Write the entries out again exactly as they stand, but without the pictures.

(THE DATA)
^^^^^^^^^^^^^^^^

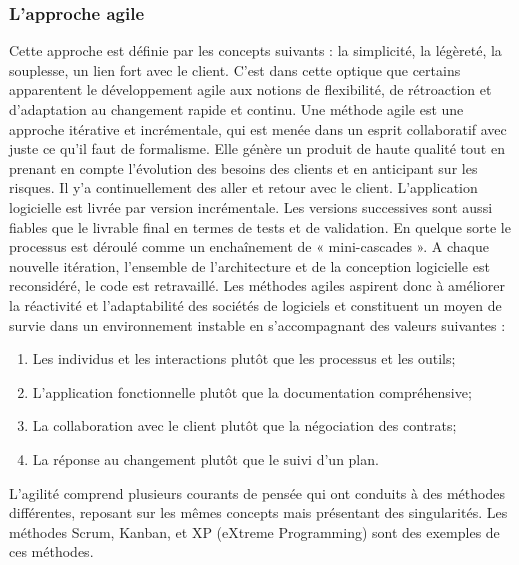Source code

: \documentclass[a4paper, 12pt]{report}
\begin{document}
	\subsubsection{L'approche agile}
	Cette approche est définie par les concepts suivants : la simplicité, la légèreté, la souplesse, un lien fort avec le client. C’est dans cette optique que certains apparentent le développement agile aux notions de flexibilité, de rétroaction et d’adaptation au changement rapide et continu.
	\newline
	Une méthode agile est une approche itérative et incrémentale, qui est menée dans un esprit collaboratif avec juste ce qu’il faut de formalisme. Elle génère un produit de haute qualité tout en prenant en compte l’évolution des besoins des clients et en anticipant sur les risques. Il y’a continuellement des aller et retour avec le client. L’application logicielle est livrée par version incrémentale. Les versions successives sont aussi fiables que le livrable final en termes de tests et de validation. En quelque sorte le processus est déroulé comme un enchaînement de « mini-cascades ». A chaque nouvelle itération, l’ensemble de l’architecture et de la conception logicielle est reconsidéré, le code est retravaillé.
	\newline
	Les méthodes agiles aspirent donc à améliorer la réactivité et l’adaptabilité des sociétés de logiciels et constituent un moyen de survie dans un environnement instable en s’accompagnant des valeurs suivantes :
	\begin{enumerate}
		\item Les individus et les interactions plutôt que les processus et les outils;
		\item L’application fonctionnelle plutôt que la documentation compréhensive;
		\item La collaboration avec le client plutôt que la négociation des contrats;
		\item La réponse au changement plutôt que le suivi d’un plan.
		\newline
	\end{enumerate}
	L’agilité comprend plusieurs courants de pensée qui ont conduits à des méthodes différentes, reposant sur les mêmes concepts mais présentant des singularités. Les méthodes Scrum, Kanban, et XP (eXtreme Programming) sont des exemples de ces méthodes.
	\newline\newline
	
\end{document}
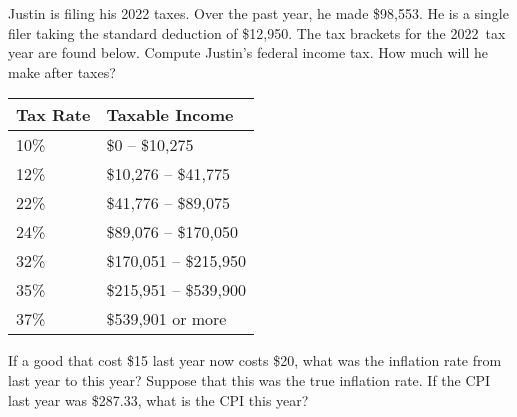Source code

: \documentclass[11pt,letterpaper]{article}
\begin{document}

 Justin is filing his 2022 taxes. Over the past year, he made \$98,553. He is a single filer taking the standard deduction of \$12,950. The tax brackets for the 2022~tax year are found below. Compute Justin's federal income tax. How much will he make after taxes?  \par
	\begin{table}[!ht]
	\centering
	\begin{tabular}{|l|l|} \hline
	Tax Rate & Taxable Income \\ \hline
	10\% & \$0 -- \$10,275 \\ \hline
	12\% & \$10,276 -- \$41,775 \\ \hline
	22\% & \$41,776 -- \$89,075 \\ \hline
	24\% & \$89,076 -- \$170,050 \\ \hline
	32\% & \$170,051 -- \$215,950 \\ \hline
	35\% & \$215,951 -- \$539,900 \\ \hline
	37\% & \$539,901 or more \\ \hline
	\end{tabular}
	\end{table}



\newpage



 If a good that cost \$15 last year now costs \$20, what was the inflation rate from last year to this year? Suppose that this was the true inflation rate. If the CPI last year was \$287.33, what is the CPI this year?
\end{document}

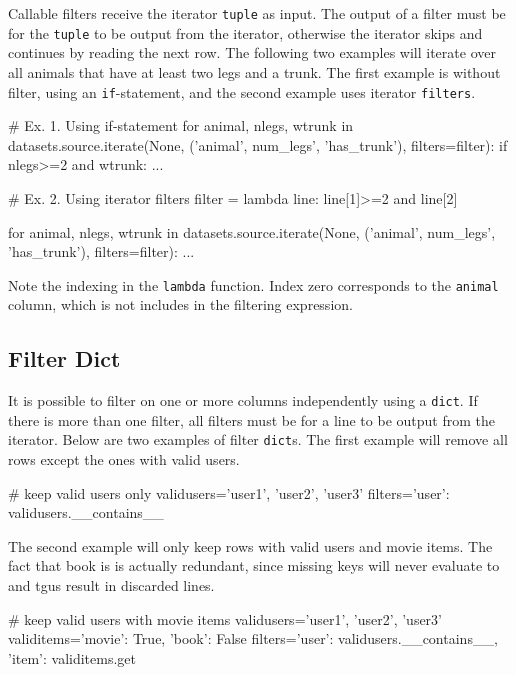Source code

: Callable filters receive the iterator \texttt{tuple} as input.  The
output of a filter must be \pyTrue for the \texttt{tuple} to be output
from the iterator, otherwise the iterator skips and continues by
reading the next row.  The following two examples will iterate over
all animals that have at least two legs and a trunk.  The first
example is without filter, using an \texttt{if}-statement, and the
second example uses iterator \texttt{filters}.
\begin{python}
# Ex. 1. Using if-statement
for animal, nlegs, wtrunk in datasets.source.iterate(None,
    ('animal', num_legs', 'has_trunk'), filters=filter):
    if nlegs>=2 and wtrunk:
        ...

# Ex. 2.  Using iterator filters
filter = lambda line: line[1]>=2 and line[2]

for animal, nlegs, wtrunk in datasets.source.iterate(None,
    ('animal', num_legs', 'has_trunk'), filters=filter):
    ...
\end{python}
Note the indexing in the \texttt{lambda} function.  Index zero
corresponds to the \texttt{animal} column, which is not includes in
the filtering expression.



\subsection*{Filter Dict}

It is possible to filter on one or more columns independently using a
\texttt{dict}.  If there is more than one filter, all filters must be
\pyTrue for a line to be output from the iterator.
Below are two examples of filter \texttt{dict}s.  The first example
will remove all rows except the ones with valid users.
\begin{python}
# keep valid users only
validusers={'user1', 'user2', 'user3'}
filters={'user': validusers.__contains__}
\end{python}
The second example will only keep rows with valid users and movie
items.  The fact that book is \pyFalse is actually redundant, since
missing keys will never evaluate to \pyTrue and tgus result in
discarded lines.
\begin{python}
# keep valid users with movie items
validusers={'user1', 'user2', 'user3'}
validitems={'movie': True, 'book': False}
filters={'user': validusers.__contains__, 'item': validitems.get}
\end{python}




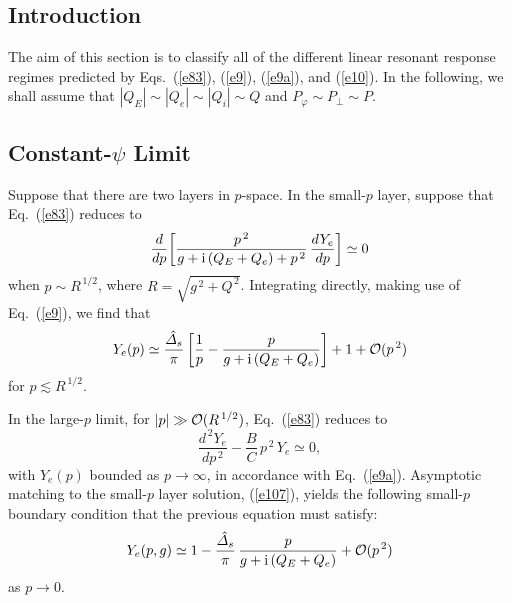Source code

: \documentclass[titlepage=false,12pt]{article}
\begin{document}
\subsection{Introduction}
The aim of this section is to classify all of the different linear resonant response regimes predicted by Eqs.~(\ref{e83}), (\ref{e9}), (\ref{e9a}), and (\ref{e10}). In the following, we shall
assume that $|Q_E|\sim |Q_e|\sim |Q_i| \sim Q$ and $P_\varphi\sim P_\perp\sim P$. 

\subsection{Constant-$\psi$ Limit}\label{scpl}
Suppose that there are two layers in $p$-space. In the small-$p$ layer, suppose that Eq.~(\ref{e83}) reduces to
\begin{equation}
\frac{d}{d p}\!\left[\frac{p^{\,2}}{g+{\rm i}\,(Q_E+Q_e)+p^{\,2}}\,\frac{d Y_e}{d p}\right]\simeq 0
\end{equation}
when $p \sim R^{\,1/2}$, where $R= \sqrt{g^{\,2}+ Q^{\,2}}$. 
 Integrating directly, making use of Eq.~(\ref{e9}), we find that
\begin{equation}\label{e107}
Y_e(p)\simeq \frac{\hat{\mit\Delta}_s}{\pi}\left[\frac{1}{p} - \frac{p}{g+{\rm i}\,(Q_E+Q_e)}\right] + 1 + {\cal O}(p^{\,2})
\end{equation}
for $p \lesssim R^{\,1/2}$.

In the large-$p$ limit, for $|p|\gg {\cal O}(R^{\,1/2})$,  Eq.~(\ref{e83}) reduces to 
\begin{equation}\label{e329}
\frac{d^{\,2}Y_e}{d p^{\,2}}- \frac{B}{C}\,p^{\,2}\,Y_e\simeq 0,
\end{equation}
with $Y_e(p)$ bounded as $p\rightarrow\infty$, in accordance with Eq.~(\ref{e9a}). Asymptotic matching to the small-$p$
layer solution, (\ref{e107}), yields the following small-$p$ boundary condition  that the previous equation must satisfy:
\begin{equation}\label{e330}
Y_e(p,g)\simeq 1-\frac{\hat{\mit\Delta}_s}{\pi}\,\frac{p}{g+{\rm i}\,(Q_E+Q_e)} + {\cal O}(p^{\,2})
\end{equation}
as $p\rightarrow 0$. 
\end{document}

^^^^^^^^^^^^^^^^

(EXERCISE RESPONSE)
Source code

: \documentclass[a4paper, 12pt]{report}
\begin{document}
	\subsubsection{L'approche agile}
	Cette approche est définie par les concepts suivants : la simplicité, la légèreté, la souplesse, un lien fort avec le client. C’est dans cette optique que certains apparentent le développement agile aux notions de flexibilité, de rétroaction et d’adaptation au changement rapide et continu.
	\newline
	Une méthode agile est une approche itérative et incrémentale, qui est menée dans un esprit collaboratif avec juste ce qu’il faut de formalisme. Elle génère un produit de haute qualité tout en prenant en compte l’évolution des besoins des clients et en anticipant sur les risques. Il y’a continuellement des aller et retour avec le client. L’application logicielle est livrée par version incrémentale. Les versions successives sont aussi fiables que le livrable final en termes de tests et de validation. En quelque sorte le processus est déroulé comme un enchaînement de « mini-cascades ». A chaque nouvelle itération, l’ensemble de l’architecture et de la conception logicielle est reconsidéré, le code est retravaillé.
	\newline
	Les méthodes agiles aspirent donc à améliorer la réactivité et l’adaptabilité des sociétés de logiciels et constituent un moyen de survie dans un environnement instable en s’accompagnant des valeurs suivantes :
	\begin{enumerate}
		\item Les individus et les interactions plutôt que les processus et les outils;
		\item L’application fonctionnelle plutôt que la documentation compréhensive;
		\item La collaboration avec le client plutôt que la négociation des contrats;
		\item La réponse au changement plutôt que le suivi d’un plan.
		\newline
	\end{enumerate}
	L’agilité comprend plusieurs courants de pensée qui ont conduits à des méthodes différentes, reposant sur les mêmes concepts mais présentant des singularités. Les méthodes Scrum, Kanban, et XP (eXtreme Programming) sont des exemples de ces méthodes.
	\newline\newline
	
\end{document}
Source code

: \documentclass[11pt,letterpaper]{article}
\begin{document}

 Justin is filing his 2022 taxes. Over the past year, he made \$98,553. He is a single filer taking the standard deduction of \$12,950. The tax brackets for the 2022~tax year are found below. Compute Justin's federal income tax. How much will he make after taxes?  \par
	\begin{table}[!ht]
	\centering
	\begin{tabular}{|l|l|} \hline
	Tax Rate & Taxable Income \\ \hline
	10\% & \$0 -- \$10,275 \\ \hline
	12\% & \$10,276 -- \$41,775 \\ \hline
	22\% & \$41,776 -- \$89,075 \\ \hline
	24\% & \$89,076 -- \$170,050 \\ \hline
	32\% & \$170,051 -- \$215,950 \\ \hline
	35\% & \$215,951 -- \$539,900 \\ \hline
	37\% & \$539,901 or more \\ \hline
	\end{tabular}
	\end{table}



\newpage



 If a good that cost \$15 last year now costs \$20, what was the inflation rate from last year to this year? Suppose that this was the true inflation rate. If the CPI last year was \$287.33, what is the CPI this year?
\end{document}

Source code

: Callable filters receive the iterator \texttt{tuple} as input.  The
output of a filter must be \pyTrue for the \texttt{tuple} to be output
from the iterator, otherwise the iterator skips and continues by
reading the next row.  The following two examples will iterate over
all animals that have at least two legs and a trunk.  The first
example is without filter, using an \texttt{if}-statement, and the
second example uses iterator \texttt{filters}.
\begin{python}
# Ex. 1. Using if-statement
for animal, nlegs, wtrunk in datasets.source.iterate(None,
    ('animal', num_legs', 'has_trunk'), filters=filter):
    if nlegs>=2 and wtrunk:
        ...

# Ex. 2.  Using iterator filters
filter = lambda line: line[1]>=2 and line[2]

for animal, nlegs, wtrunk in datasets.source.iterate(None,
    ('animal', num_legs', 'has_trunk'), filters=filter):
    ...
\end{python}
Note the indexing in the \texttt{lambda} function.  Index zero
corresponds to the \texttt{animal} column, which is not includes in
the filtering expression.



\subsection*{Filter Dict}

It is possible to filter on one or more columns independently using a
\texttt{dict}.  If there is more than one filter, all filters must be
\pyTrue for a line to be output from the iterator.
Below are two examples of filter \texttt{dict}s.  The first example
will remove all rows except the ones with valid users.
\begin{python}
# keep valid users only
validusers={'user1', 'user2', 'user3'}
filters={'user': validusers.__contains__}
\end{python}
The second example will only keep rows with valid users and movie
items.  The fact that book is \pyFalse is actually redundant, since
missing keys will never evaluate to \pyTrue and tgus result in
discarded lines.
\begin{python}
# keep valid users with movie items
validusers={'user1', 'user2', 'user3'}
validitems={'movie': True, 'book': False}
filters={'user': validusers.__contains__, 'item': validitems.get}
\end{python}




Source code

: \documentclass[titlepage=false,12pt]{article}
\begin{document}
\subsection{Introduction}
The aim of this section is to classify all of the different linear resonant response regimes predicted by Eqs.~(\ref{e83}), (\ref{e9}), (\ref{e9a}), and (\ref{e10}). In the following, we shall
assume that $|Q_E|\sim |Q_e|\sim |Q_i| \sim Q$ and $P_\varphi\sim P_\perp\sim P$. 

\subsection{Constant-$\psi$ Limit}\label{scpl}
Suppose that there are two layers in $p$-space. In the small-$p$ layer, suppose that Eq.~(\ref{e83}) reduces to
\begin{equation}
\frac{d}{d p}\!\left[\frac{p^{\,2}}{g+{\rm i}\,(Q_E+Q_e)+p^{\,2}}\,\frac{d Y_e}{d p}\right]\simeq 0
\end{equation}
when $p \sim R^{\,1/2}$, where $R= \sqrt{g^{\,2}+ Q^{\,2}}$. 
 Integrating directly, making use of Eq.~(\ref{e9}), we find that
\begin{equation}\label{e107}
Y_e(p)\simeq \frac{\hat{\mit\Delta}_s}{\pi}\left[\frac{1}{p} - \frac{p}{g+{\rm i}\,(Q_E+Q_e)}\right] + 1 + {\cal O}(p^{\,2})
\end{equation}
for $p \lesssim R^{\,1/2}$.

In the large-$p$ limit, for $|p|\gg {\cal O}(R^{\,1/2})$,  Eq.~(\ref{e83}) reduces to 
\begin{equation}\label{e329}
\frac{d^{\,2}Y_e}{d p^{\,2}}- \frac{B}{C}\,p^{\,2}\,Y_e\simeq 0,
\end{equation}
with $Y_e(p)$ bounded as $p\rightarrow\infty$, in accordance with Eq.~(\ref{e9a}). Asymptotic matching to the small-$p$
layer solution, (\ref{e107}), yields the following small-$p$ boundary condition  that the previous equation must satisfy:
\begin{equation}\label{e330}
Y_e(p,g)\simeq 1-\frac{\hat{\mit\Delta}_s}{\pi}\,\frac{p}{g+{\rm i}\,(Q_E+Q_e)} + {\cal O}(p^{\,2})
\end{equation}
as $p\rightarrow 0$. 
\end{document}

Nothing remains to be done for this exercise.